As horas passam... a cama chama por mim. Mas a curiosidade de continuar a deixar escorrer as palavras prendem-na. Quero correr! Sinto o corpo a dizer, "estou cansado, não aguento mais", mas não sei se é o corpo que fala ou a mente que me engana. E quando penso que não sai mais, eis que o entusiasmo percorre os dedos e fá-los escrever mais e mais. Assim são as pernas que querem parar, mas depois vem aquela força vinda de lugar desconhecido que as mantém em movimento.

Quero parar, domada pela inércia de "apetece-me estar de papo para o ar, sem fazer nenhum", tão bom. E lá fora tocam todas as buzinas e apitos a dizerem-me acorda, mexe-te. A viagem ainda não acabou. Só agora começaram a aquecer os motores.

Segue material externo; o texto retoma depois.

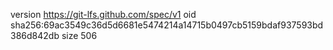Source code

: version https://git-lfs.github.com/spec/v1
oid sha256:69ac3549c36d5d6681e5474214a14715b0497cb5159bdaf937593bd386d842db
size 506
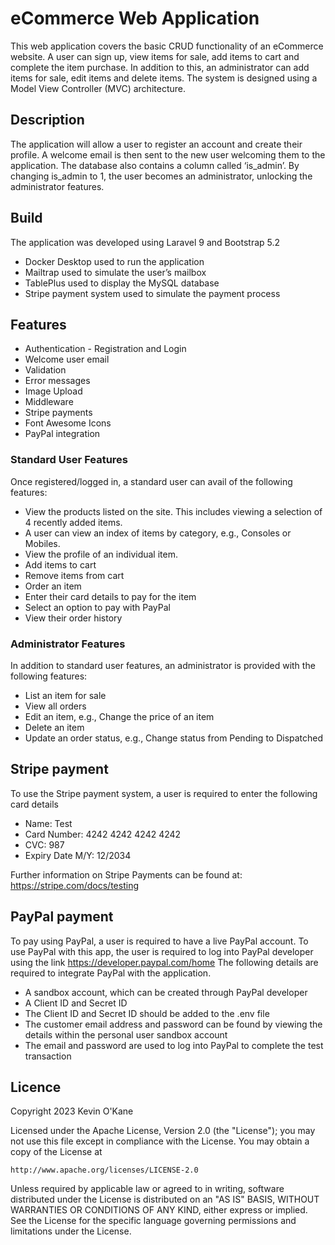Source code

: # eCommerce Web Application

This web application covers the basic CRUD functionality of an eCommerce website. A user can sign up, view items for sale, add items to cart and complete the item purchase. 
In addition to this, an administrator can add items for sale, edit items and delete items. 
The system is designed using a Model View Controller (MVC) architecture.

## Description
The application will allow a user to register an account and create their profile. A welcome email is then sent to the new user welcoming them to the application. 
The database also contains a column called ‘is_admin’. By changing is_admin to 1, the user becomes an administrator, unlocking the administrator features. 

## Build
The application was developed using Laravel 9 and Bootstrap 5.2
* Docker Desktop used to run the application
* Mailtrap used to simulate the user’s mailbox
* TablePlus used to display the MySQL database
* Stripe payment system used to simulate the payment process

## Features
* Authentication - Registration and Login
* Welcome user email
* Validation
* Error messages
* Image Upload
* Middleware
* Stripe payments
* Font Awesome Icons
* PayPal integration

### Standard User Features
Once registered/logged in, a standard user can avail of the following features:
* 	View the products listed on the site. This includes viewing a selection of 4 recently added items.
*	A user can view an index of items by category, e.g., Consoles or Mobiles. 
*	View the profile of an individual item.
*	Add items to cart
*	Remove items from cart
*	Order an item
*	Enter their card details to pay for the item
*   Select an option to pay with PayPal
* 	View their order history

### Administrator Features
In addition to standard user features, an administrator is provided with the following features:
*	List an item for sale
*	View all orders
*	Edit an item, e.g., Change the price of an item
*	Delete an item 
*	Update an order status, e.g., Change status from Pending to Dispatched

## Stripe payment
To use the Stripe payment system, a user is required to enter the following card details
* Name: Test
* Card Number: 4242 4242 4242 4242
* CVC: 987
* Expiry Date M/Y: 12/2034

Further information on Stripe Payments can be found at: https://stripe.com/docs/testing

## PayPal payment
To pay using PayPal, a user is required to have a live PayPal account. 
To use PayPal with this app, the user is required to log into PayPal developer using the link https://developer.paypal.com/home 
The following details are required to integrate PayPal with the application.
* A sandbox account, which can be created through PayPal developer
* A Client ID and Secret ID
* The Client ID and Secret ID should be added to the .env file
* The customer email address and password can be found by viewing the details within the personal user sandbox account
* The email and password are used to log into PayPal to complete the test transaction



## Licence
Copyright 2023 Kevin O'Kane

Licensed under the Apache License, Version 2.0 (the "License");
you may not use this file except in compliance with the License.
You may obtain a copy of the License at

    http://www.apache.org/licenses/LICENSE-2.0

Unless required by applicable law or agreed to in writing, software
distributed under the License is distributed on an "AS IS" BASIS,
WITHOUT WARRANTIES OR CONDITIONS OF ANY KIND, either express or implied.
See the License for the specific language governing permissions and
limitations under the License.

Não há novo, ainda que seja tudo novo. Vou relembrando, nos vislumbres que me são apresentados. Toquei-te. Meio desajeitada, fui invadida pelo medo. Ai, se te deixo cair. A aflição do choro que se teimava em calar. Mas quando as vozes calaram e tivemos um momento só nosso senti-me e senti-te. E sim, não é falta de jeito, simplesmente estava a reconhecer-te, a tomar contacto. Olhava-te e sentia. Eu conheço-te. Deves ser parecido com alguém que eu conheço. Tardou, mas veio a memória. Os reencontros. És único na tua singularidade, mas trazes traços. E sim, vou estar cá para descobrir-te e para me ajudares a descobrir-me também.

E momentos assim fazem valer a pena Celebrar! Celebrar cada sorriso, cada riso, cada lágrima.
Como te compreendo também. Assustado com todo o movimento, o choro como o pedido por mimo! Parte de mim, entristeceu-se.Identificou-se com a fragilidade e vulnerabilidade de estar exposto a este mundo. O pedido de mimo, a necessidade de proteção. "Quero estar de pé", dizias tu, na ânsia de observar e recolher o máximo de elementos do mundo à tua volta. Conduzam-me, mostrem-me, quero sentir o que está à minha volta. Quero fazer parte. Mostrem-me.

Parte de mim aceita. Parte de mim celebra. Parte de mim quer cuidar-te, ainda que não pertenças a ninguém. Mas se me permitires acompanhar-te-ei, lado a lado.

Descalçaste-me!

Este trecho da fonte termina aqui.